For my purposes, the qualities of composition are more important than the subject; I look for focus and background, line and tone. Line and tone are important to me as an unreformed Modernist, but technique and methodology are also important and rather than lump things into 'genres' I tend to make associations based on ideas of the abstract. The subject may be the hook that draws me in, but to make something of that I must work to make it fit the square or rectangle. There are many ways to divide up the canvas, but the limits of the edge or frame are always there. Everything within is imaginary, but a strong image should spill outwards to evoke a response that is real. Squeeze your eyes half shut when looking at a crisp nude or landscape and you see blurs of line, colour or tone as precisely imprecise as an abstract. The formal arrangements of composition and tone, etc, override the genre.
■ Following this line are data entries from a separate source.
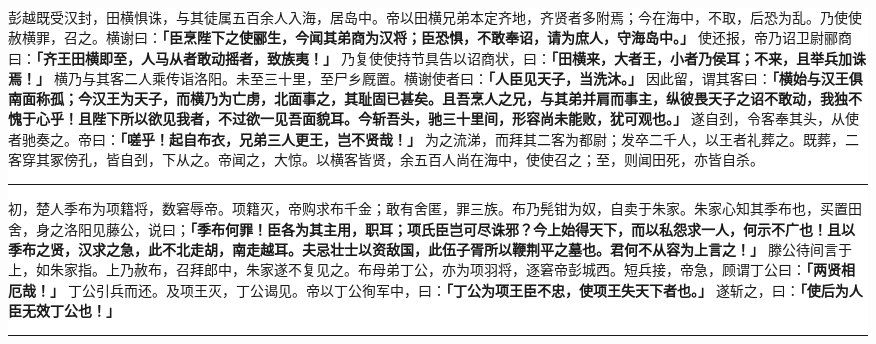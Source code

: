 彭越既受汉封，田横惧诛，与其徒属五百余人入海，居岛中。帝以田横兄弟本定齐地，齐贤者多附焉；今在海中，不取，后恐为乱。乃使使赦横罪，召之。横谢曰：__「臣烹陛下之使郦生，今闻其弟商为汉将；臣恐惧，不敢奉诏，请为庶人，守海岛中。」__ 使还报，帝乃诏卫尉郦商曰：__「齐王田横即至，人马从者敢动摇者，致族夷！」__ 乃复使使持节具告以诏商状，曰：__「田横来，大者王，小者乃侯耳；不来，且举兵加诛焉！」__ 横乃与其客二人乘传诣洛阳。未至三十里，至尸乡厩置。横谢使者曰：__「人臣见天子，当洗沐。」__ 因此留，谓其客曰：__「横始与汉王俱南面称孤；今汉王为天子，而横乃为亡虏，北面事之，其耻固已甚矣。且吾烹人之兄，与其弟并肩而事主，纵彼畏天子之诏不敢动，我独不愧于心乎！且陛下所以欲见我者，不过欲一见吾面貌耳。今斩吾头，驰三十里间，形容尚未能败，犹可观也。」__ 遂自刭，令客奉其头，从使者驰奏之。帝曰：__「嗟乎！起自布衣，兄弟三人更王，岂不贤哉！」__ 为之流涕，而拜其二客为都尉；发卒二千人，以王者礼葬之。既葬，二客穿其冢傍孔，皆自刭，下从之。帝闻之，大惊。以横客皆贤，余五百人尚在海中，使使召之；至，则闻田死，亦皆自杀。

---

![](assets/audios/011/23.mp3)

初，楚人季布为项籍将，数窘辱帝。项籍灭，帝购求布千金；敢有舍匿，罪三族。布乃髡钳为奴，自卖于朱家。朱家心知其季布也，买置田舍，身之洛阳见藤公，说曰；__「季布何罪！臣各为其主用，职耳；项氏臣岂可尽诛邪？今上始得天下，而以私怨求一人，何示不广也！且以季布之贤，汉求之急，此不北走胡，南走越耳。夫忌壮士以资敌国，此伍子胥所以鞭荆平之墓也。君何不从容为上言之！」__ 滕公待间言于上，如朱家指。上乃赦布，召拜郎中，朱家遂不复见之。布母弟丁公，亦为项羽将，逐窘帝彭城西。短兵接，帝急，顾谓丁公曰：__「两贤相厄哉！」__ 丁公引兵而还。及项王灭，丁公谒见。帝以丁公徇军中，曰：__「丁公为项王臣不忠，使项王失天下者也。」__ 遂斩之，曰：__「使后为人臣无效丁公也！」__

---
<style scoped>
section > blockquote {font-size: 26px;}
</style>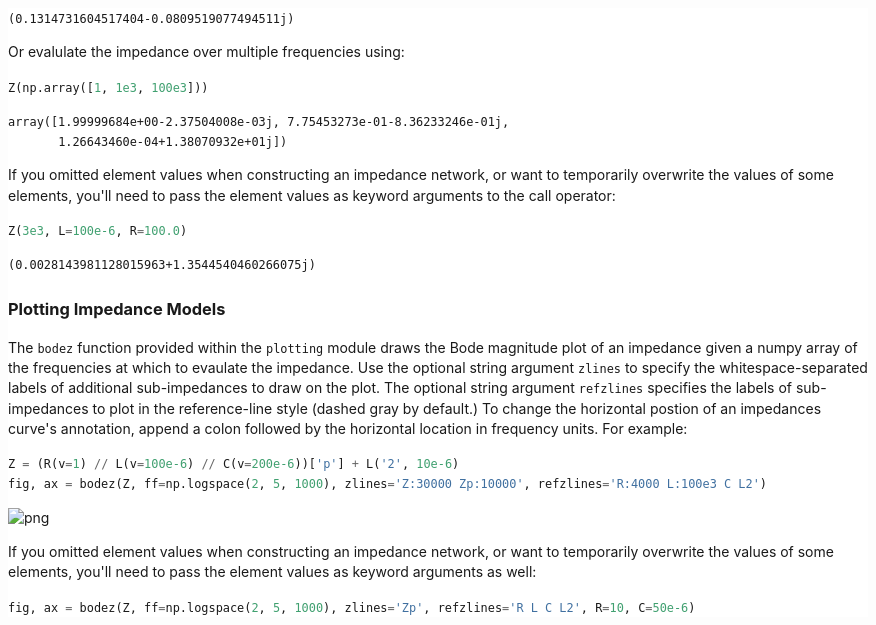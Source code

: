 


    (0.1314731604517404-0.0809519077494511j)



Or evalulate the impedance over multiple frequencies using:


```python
Z(np.array([1, 1e3, 100e3]))
```




    array([1.99999684e+00-2.37504008e-03j, 7.75453273e-01-8.36233246e-01j,
           1.26643460e-04+1.38070932e+01j])



If you omitted element values when constructing an impedance network, or want to temporarily overwrite the values of some elements, you'll need to pass the element values as keyword arguments to the call operator:


```python
Z(3e3, L=100e-6, R=100.0)
```




    (0.0028143981128015963+1.3544540460266075j)



### Plotting Impedance Models

The `bodez` function provided within the `plotting` module draws the Bode magnitude plot of an impedance given a numpy array of the frequencies at which to evaulate the impedance. Use the optional string argument `zlines` to specify the whitespace-separated labels of additional sub-impedances to draw on the plot. The optional string argument `refzlines` specifies the labels of sub-impedances to plot in the reference-line style (dashed gray by default.) To change the horizontal postion of an impedances curve's annotation, append a colon followed by the horizontal location in frequency units. For example:


```python
Z = (R(v=1) // L(v=100e-6) // C(v=200e-6))['p'] + L('2', 10e-6)
fig, ax = bodez(Z, ff=np.logspace(2, 5, 1000), zlines='Z:30000 Zp:10000', refzlines='R:4000 L:100e3 C L2')
```


    
![png](jupyter/output_27_0.png)
    


If you omitted element values when constructing an impedance network, or want to temporarily overwrite the values of some elements, you'll need to pass the element values as keyword arguments as well:


```python
fig, ax = bodez(Z, ff=np.logspace(2, 5, 1000), zlines='Zp', refzlines='R L C L2', R=10, C=50e-6)
```
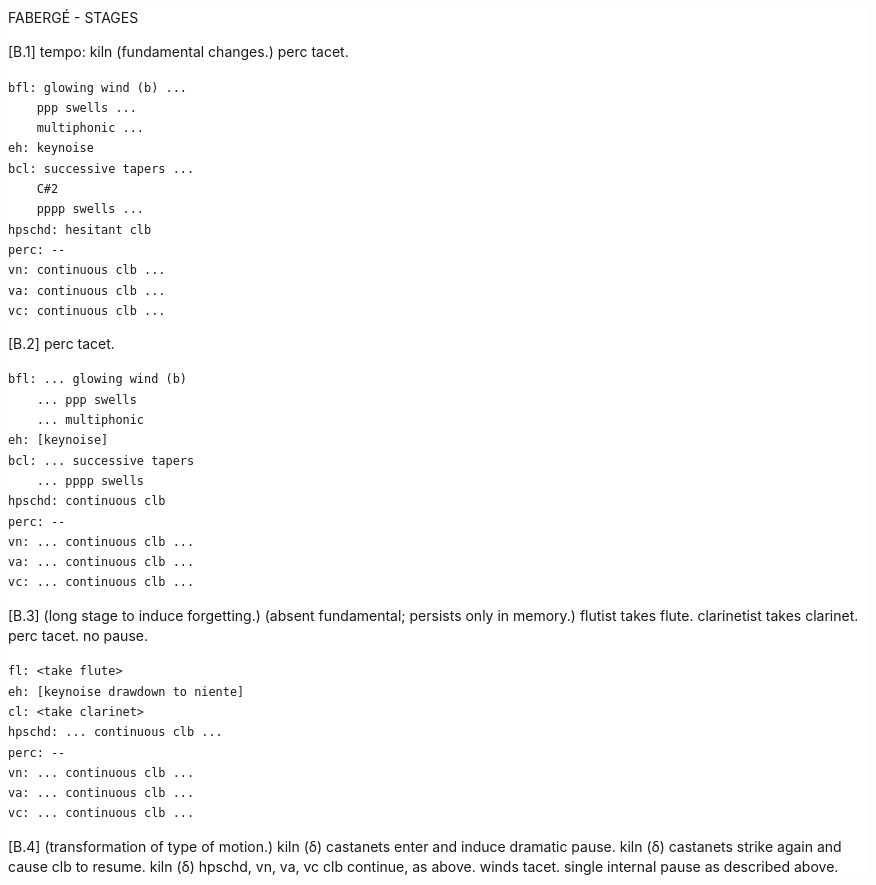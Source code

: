 FABERGÉ - STAGES

[B.1]
tempo: kiln
(fundamental changes.)
perc tacet.

    bfl: glowing wind (b) ...
        ppp swells ...
        multiphonic ...
    eh: keynoise
    bcl: successive tapers ...
        C#2
        pppp swells ...
    hpschd: hesitant clb
    perc: --
    vn: continuous clb ...
    va: continuous clb ...
    vc: continuous clb ...

[B.2]
perc tacet.

    bfl: ... glowing wind (b) 
        ... ppp swells
        ... multiphonic
    eh: [keynoise]
    bcl: ... successive tapers
        ... pppp swells
    hpschd: continuous clb
    perc: --
    vn: ... continuous clb ...
    va: ... continuous clb ...
    vc: ... continuous clb ...

[B.3]
(long stage to induce forgetting.)
(absent fundamental; persists only in memory.)
flutist takes flute.
clarinetist takes clarinet.
perc tacet.
no pause.

    fl: <take flute>
    eh: [keynoise drawdown to niente]
    cl: <take clarinet>
    hpschd: ... continuous clb ...
    perc: --
    vn: ... continuous clb ...
    va: ... continuous clb ...
    vc: ... continuous clb ...

[B.4]
(transformation of type of motion.)
kiln (δ) castanets enter and induce dramatic pause.
kiln (δ) castanets strike again and cause clb to resume.
kiln (δ) hpschd, vn, va, vc clb continue, as above.
winds tacet.
single internal pause as described above.
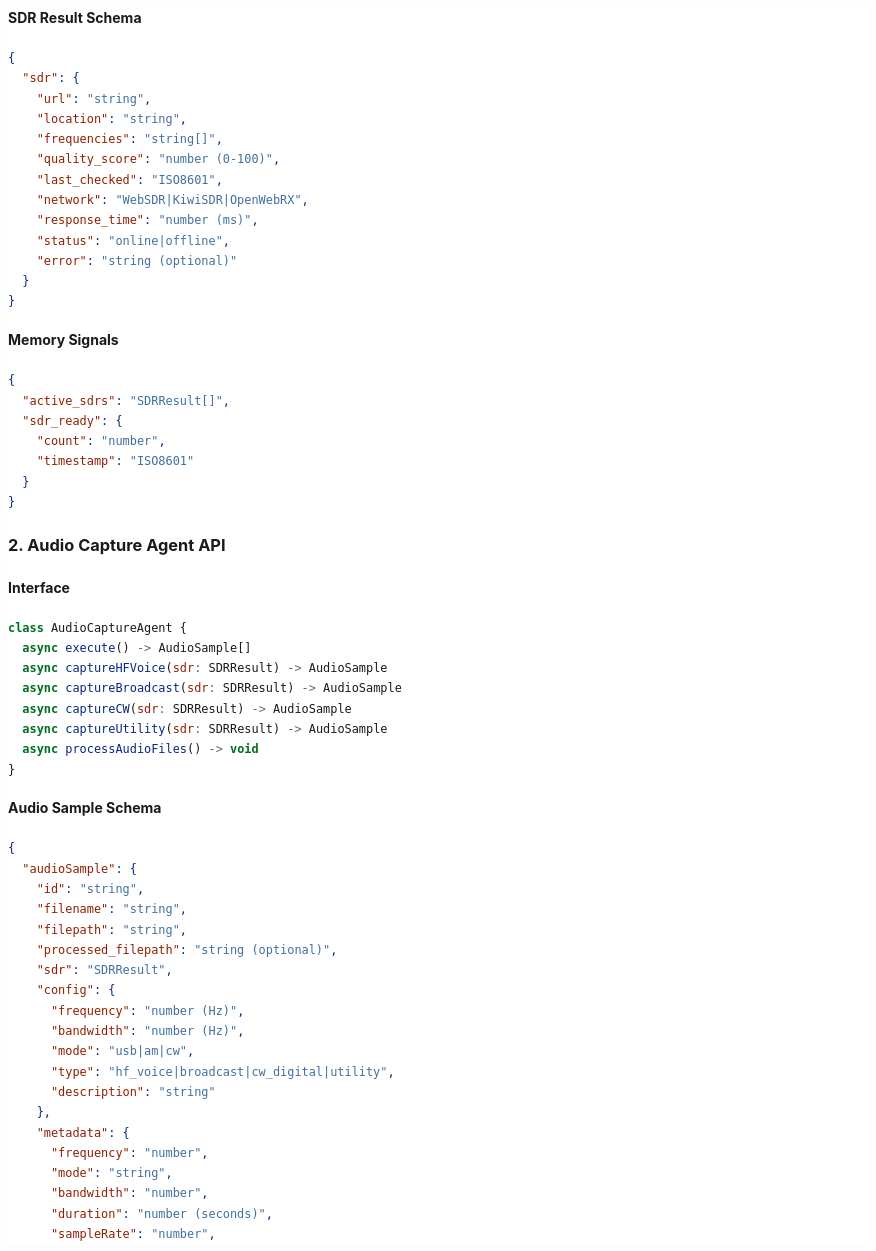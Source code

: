 #### SDR Result Schema
```json
{
  "sdr": {
    "url": "string",
    "location": "string",
    "frequencies": "string[]",
    "quality_score": "number (0-100)",
    "last_checked": "ISO8601",
    "network": "WebSDR|KiwiSDR|OpenWebRX",
    "response_time": "number (ms)",
    "status": "online|offline",
    "error": "string (optional)"
  }
}
```

#### Memory Signals
```json
{
  "active_sdrs": "SDRResult[]",
  "sdr_ready": {
    "count": "number",
    "timestamp": "ISO8601"
  }
}
```

### 2. Audio Capture Agent API

#### Interface
```javascript
class AudioCaptureAgent {
  async execute() -> AudioSample[]
  async captureHFVoice(sdr: SDRResult) -> AudioSample
  async captureBroadcast(sdr: SDRResult) -> AudioSample
  async captureCW(sdr: SDRResult) -> AudioSample
  async captureUtility(sdr: SDRResult) -> AudioSample
  async processAudioFiles() -> void
}
```

#### Audio Sample Schema
```json
{
  "audioSample": {
    "id": "string",
    "filename": "string", 
    "filepath": "string",
    "processed_filepath": "string (optional)",
    "sdr": "SDRResult",
    "config": {
      "frequency": "number (Hz)",
      "bandwidth": "number (Hz)",
      "mode": "usb|am|cw",
      "type": "hf_voice|broadcast|cw_digital|utility",
      "description": "string"
    },
    "metadata": {
      "frequency": "number",
      "mode": "string",
      "bandwidth": "number",
      "duration": "number (seconds)",
      "sampleRate": "number",
```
The wider definition of genre is a 'type' or area of subject matter: portrait, landscape, still life, etc. But whatever elements we find satisfying or stimulating in the structure of an image can be found almost anywhere - the balance or harmonies we are attracted to are as important to the landscape photographer as they are to the nude artist. And unless one has an aversion to any one particular subject or style, the same formal qualities can be appreciated across the range.


All the images in Meniscus Nudes and Meniscus Places were shot with a variety of single element meniscus lenses. They share the flavour of selective defocus even though the subject matter and the settings are markedly different. If I am shooting with a camera system or lens I have put together myself then I'm more than likely to work with black and white negative film as I can look after every stage of the process from shooting to developing and scanning. It's not just that I have an eye for B&W, there's also the matter of cost, and of maintaining control over the entire process.


I have chosen to separate the portraits in black and white from the portraits in colour because it can be disconcerting for the mind to continually shift from 'reading' an image to just 'looking', but both collections are by and large chronological and the two therefore run in parallel. Some shots in each gallery were actually taken during the same session.


By contrast, the Naked Bike Ride series, which catalogues several years of the Cardiff bike rides together, contain a mix of sharp and defocused shots, black and white and colour. The remaining galleries contain some colour mixed with the black and white, either because it is the colour itself that is important in the context or because the shots are from a period when I was shooting exclusively in colour.


If I had to play to a market it would be different, perhaps, but I have little market sensitivity. Possibly having few roots in any one country fosters a greater awareness of cultural similarities than of differences and this transfers to my perspective on image making. We can never place ourselves in the shoes of other makers but we can sense, I think, an equivalence between depictions of a bison hunt scratched onto a cave wall and the photojournalist's record of an atrocity. Mankind's history is a fairly short story and visual associations have breadth. Each person brings their own background and make-up to their appreciation of an image and will interpret anything new through the filters of memory.


You will see what you choose in an image and relate to it in your own way. I hope you enjoy them.